SIBLING RIVALRIES: The Funeral: Who is in Charge?

The first sibling rivalry goes back to the “first” siblings, Cain and Able. It was not the last (though the outcome was a little more dramatic than the average sibling rivalry). Of the many rivalries that have taken place since, one that is too often overlooked is over the parent’s disposition of their remains upon their passing.

I have seen situations where one sibling [we’ll call him “brother”] was the local child living with his mother, and the more distant child [“sister”] lived a few thousand miles away. Brother and sister had not liked each other for decades. When mom passed away, brother did not tell sister, and decided to hold a small funeral where mom’s funeral service was highly secular, despite the fact that she had been somewhat religious during her life and sister was equally religious. Needless to say, sister was furious and commenced a lawsuit.
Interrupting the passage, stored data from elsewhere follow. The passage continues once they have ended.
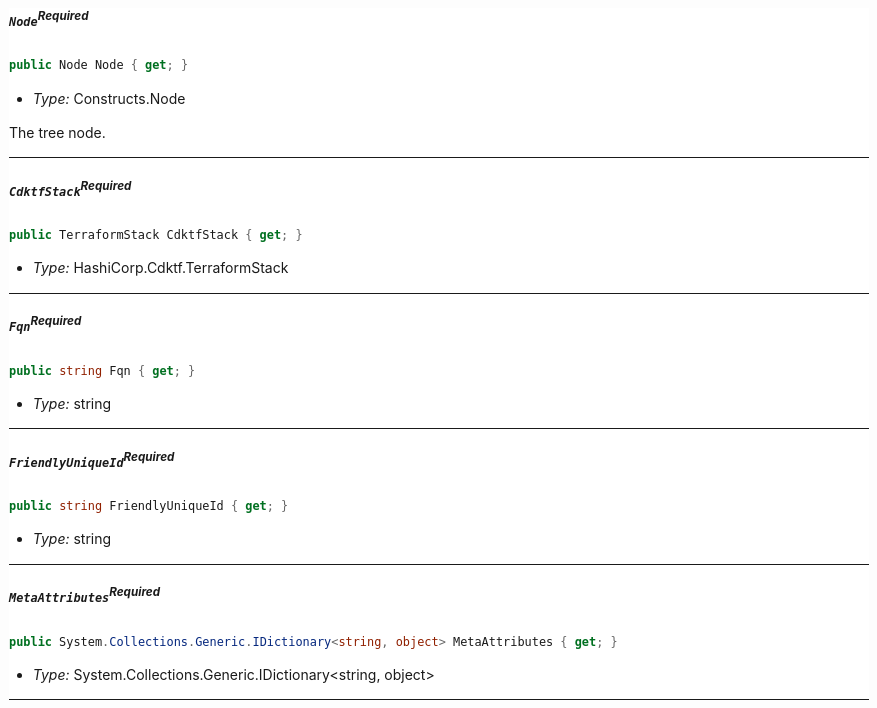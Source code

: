 
##### `Node`<sup>Required</sup> <a name="Node" id="@cdktf/provider-consul.provider.ConsulProvider.property.node"></a>

```csharp
public Node Node { get; }
```

- *Type:* Constructs.Node

The tree node.

---

##### `CdktfStack`<sup>Required</sup> <a name="CdktfStack" id="@cdktf/provider-consul.provider.ConsulProvider.property.cdktfStack"></a>

```csharp
public TerraformStack CdktfStack { get; }
```

- *Type:* HashiCorp.Cdktf.TerraformStack

---

##### `Fqn`<sup>Required</sup> <a name="Fqn" id="@cdktf/provider-consul.provider.ConsulProvider.property.fqn"></a>

```csharp
public string Fqn { get; }
```

- *Type:* string

---

##### `FriendlyUniqueId`<sup>Required</sup> <a name="FriendlyUniqueId" id="@cdktf/provider-consul.provider.ConsulProvider.property.friendlyUniqueId"></a>

```csharp
public string FriendlyUniqueId { get; }
```

- *Type:* string

---

##### `MetaAttributes`<sup>Required</sup> <a name="MetaAttributes" id="@cdktf/provider-consul.provider.ConsulProvider.property.metaAttributes"></a>

```csharp
public System.Collections.Generic.IDictionary<string, object> MetaAttributes { get; }
```

- *Type:* System.Collections.Generic.IDictionary<string, object>

---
Absent written instructions, in New York the “Right of Sepulcher” states that the nearest living relatives have the right to determine how a person’s remains are ultimately handled. There is not yet any definitive answer as to whether all relatives have an equal right and must agree, or whether the first person to the morgue makes the decision alone (my old firm almost had the opportunity to take this case to trial and possibly appeal thereafter, which would have given a bit of guidance, but opposing counsel dropped the ball so the actual trial never took place).

While some people may cry foul and say that brother wronged mom, how are we to know? She never memorialized her opinions in writing, and in the legal world written documents carry quite a bit of weight.

Mom could have executed a New York Disposition of Remains, a document which addresses this exact issue and allows for the client to state her desires either generally or very specifically, and names the client’s choice of agent to handle her remains.* She could have also prepaid her funeral expenses. The latter is different than owning a cemetery plot, since the latter is merely property and not necessarily binding instructions. If mom had taken these steps the outcome may have been very different than what actually proceeded: Thousands of dollars of family resources spent on a legal dispute between the siblings which, frankly, was potentially a very risky case.

The first step in avoiding sibling rivalries is to take charge of your own decisions where you are able to do so.

Q for YOU: Are you familiar with prepaying your funeral expenses? Have you executed documents stating the ultimate disposition of your remains?